Personally, I think my word for 2018 will be winner and that’s because I believe a winner isn’t declared without going through a task, mostly challenging.
My year started with the second semester of my post-graduate degree. I have been studying since September 2017 and this didn’t end as earlier as imagined. I literally studied all through 2018. Apart from education, this year was really indeed my year of “Real Adulting”. Yes, I left the teen category a long time ago but was I ready to start taking big decisions? No. This year alone, I went through a depression period for over 2 months, click here to read my depression story and how I got out of it.
A long year of study to pass all my modules, trying to balance that with my part-time job but also stressing my self on how and what to do with myself after this degree. I was lost, uncertain and of course extremely scared of the nearest future. In addition to all these was a ‘Not-so-great’ relationship with an ex extremely obsessed about marriage. Don’t get me wrong, I do want to get married someday but was I close to being ready? Heck Nope. I barely have few pounds to my account, my part-time job was literally giving me enough to sustain daily as a lady due to low hours, I was mentally not ready to start thinking or planning for such commitment because I already have so much on my plate to deal with.
I thought things were getting better after handing in my dissertation and now, I said to myself: “Time to get back to blogging and enjoy life after University” in July until I got the shocker of the year.
I failed my business finance module!
It’s a core module which simply means passing it is a MUST. I didn’t see that coming at all. The whole anxiety kicked in and knock me off real bad. Although, I was still very much active online but, a lot was going on in the background. Come September and it’s time to resit the exam. After several months of revising a module I sincerely don’t understand, with the help of YouTube tutorials and considering this is the only chance one gets to re-sit a post-graduate exam, I thought I was finally going to get over this. I studied hard, I tried every tip found online to understand the module but guess what?
I failed my business finance module AGAIN! [The second time]
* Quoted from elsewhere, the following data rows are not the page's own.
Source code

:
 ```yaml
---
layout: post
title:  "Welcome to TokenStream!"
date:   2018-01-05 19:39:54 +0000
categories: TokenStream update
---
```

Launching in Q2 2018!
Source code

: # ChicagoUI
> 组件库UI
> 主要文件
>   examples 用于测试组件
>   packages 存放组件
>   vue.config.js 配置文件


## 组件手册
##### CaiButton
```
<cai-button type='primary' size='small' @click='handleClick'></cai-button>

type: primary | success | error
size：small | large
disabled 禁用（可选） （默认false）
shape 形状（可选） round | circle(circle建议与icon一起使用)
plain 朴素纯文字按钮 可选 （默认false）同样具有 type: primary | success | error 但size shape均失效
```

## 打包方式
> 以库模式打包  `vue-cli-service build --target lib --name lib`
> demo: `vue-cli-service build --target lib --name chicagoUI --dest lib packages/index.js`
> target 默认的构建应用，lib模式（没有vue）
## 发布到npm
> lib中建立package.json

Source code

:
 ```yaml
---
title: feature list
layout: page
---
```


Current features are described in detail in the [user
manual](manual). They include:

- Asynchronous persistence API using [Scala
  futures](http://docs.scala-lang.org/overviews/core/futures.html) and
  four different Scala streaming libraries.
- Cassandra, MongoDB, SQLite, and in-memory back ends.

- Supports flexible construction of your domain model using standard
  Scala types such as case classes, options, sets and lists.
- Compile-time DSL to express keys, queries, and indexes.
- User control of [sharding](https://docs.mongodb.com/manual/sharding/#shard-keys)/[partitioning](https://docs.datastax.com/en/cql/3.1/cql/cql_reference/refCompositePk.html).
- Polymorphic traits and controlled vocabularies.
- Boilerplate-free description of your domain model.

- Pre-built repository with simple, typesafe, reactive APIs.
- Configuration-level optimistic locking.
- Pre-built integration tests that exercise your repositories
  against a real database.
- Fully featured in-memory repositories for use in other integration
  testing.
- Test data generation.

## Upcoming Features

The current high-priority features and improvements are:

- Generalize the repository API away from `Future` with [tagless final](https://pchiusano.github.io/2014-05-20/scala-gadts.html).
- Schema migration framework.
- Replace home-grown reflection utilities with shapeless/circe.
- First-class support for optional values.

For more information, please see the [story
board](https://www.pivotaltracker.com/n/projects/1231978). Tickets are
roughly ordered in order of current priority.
I mean, considering that until my post-graduate degree, the last time I did anything close to financing which is Mathematics was in high-school and knowing my weakness with numbers/academic calculations; I thought failing once was acceptable but not twice. I was disappointed in myself, my morale was low and I almost gave up on education.
But this time, I consciously made up my mind not to be broken again. Immediately after receiving the bad news, I ask myself, what are the chances of getting another, hopefully last resit?
Can I say in between this, I was still living life and oh, I started my new job in November with more pressure to impress at work just like every other time you start something new. I ran to the student/exam help centre in University, ask all necessary questions and boom, I might still have a chance of re-sitting.
I need to first write a letter explaining why I think I am struggling with the module, why I failed it and why I should be given a chance. Now, your chances of getting a re-sit this time depend on the board of exam which you have to face at a scheduled time/date [Mine was Nov 13th]. To save you all the long story, December 13th, I finally did my exam again for the 3rd time after daily revision of 2-3hours after my 9-5 job. Hectic was an understatement during this period. But hopefully, end of February 2019 will be a good period for me – My result will be out then].
I know you are probably wondering why I am sharing all these even before getting the result. I mean it’s safe to wait to see if I pass or fail [By God grace I will pass] before sharing the struggle because of “what people might say or think of me”. Starting this post, I myself didn’t intend to share but I guess I am just going with the flow simply because this is my truth. My academic journey is part of me either pass or fail but it doesn’t define me or who I eventually become in life. I am more than every grade or result I get from University. Of course, I pray I pass but this same 2018 that looks terrible has been extremely good to me. In less than a month after submitting my dissertation, I got my job which I love. Not the highest paying for my experience and academic but I love my team, the company and I believe its a GREAT start for my career. This same year, I reconnected with the love of my life after 3 years [Mr A – although, we’ve always talked after I broke up with him in 2014 *Roll eyes]. My family and I are in good health and live in pure love/peace and harmony. In addition to that, I have wonderful friends who stuck by me through everything [@beautyandbrushes, @jenniferamani] these ladies were surely sent to me by God! And of-course Mr A [Strongest support ever these past months] and few people who helped me academically.
I am happy, at peace and still working on my faith – I am blessed!
WOW, that was such a long read but if you get to this stage, I want to say a big thank you for being part of my 2018! Thank you for the love, comments, engagement, taking time to read and most especially hanging around. I didn’t have a juicy 2018 but I am extremely thankful. I wish you a wonderful New Year ahead! Voila, that’s my 2018!
Cheers to a consistent weekly post on here in 2019 [Every Saturday].Don’t forget to leave a comment below. Tell me what you think about today’s post. I can’t wait to read your comment and response of-course! Do follow me @itsmaryamsalam on Instagram.
Remember, with God, you can overcome every situation. You are stronger than you thought and do not let a bad situation define your future!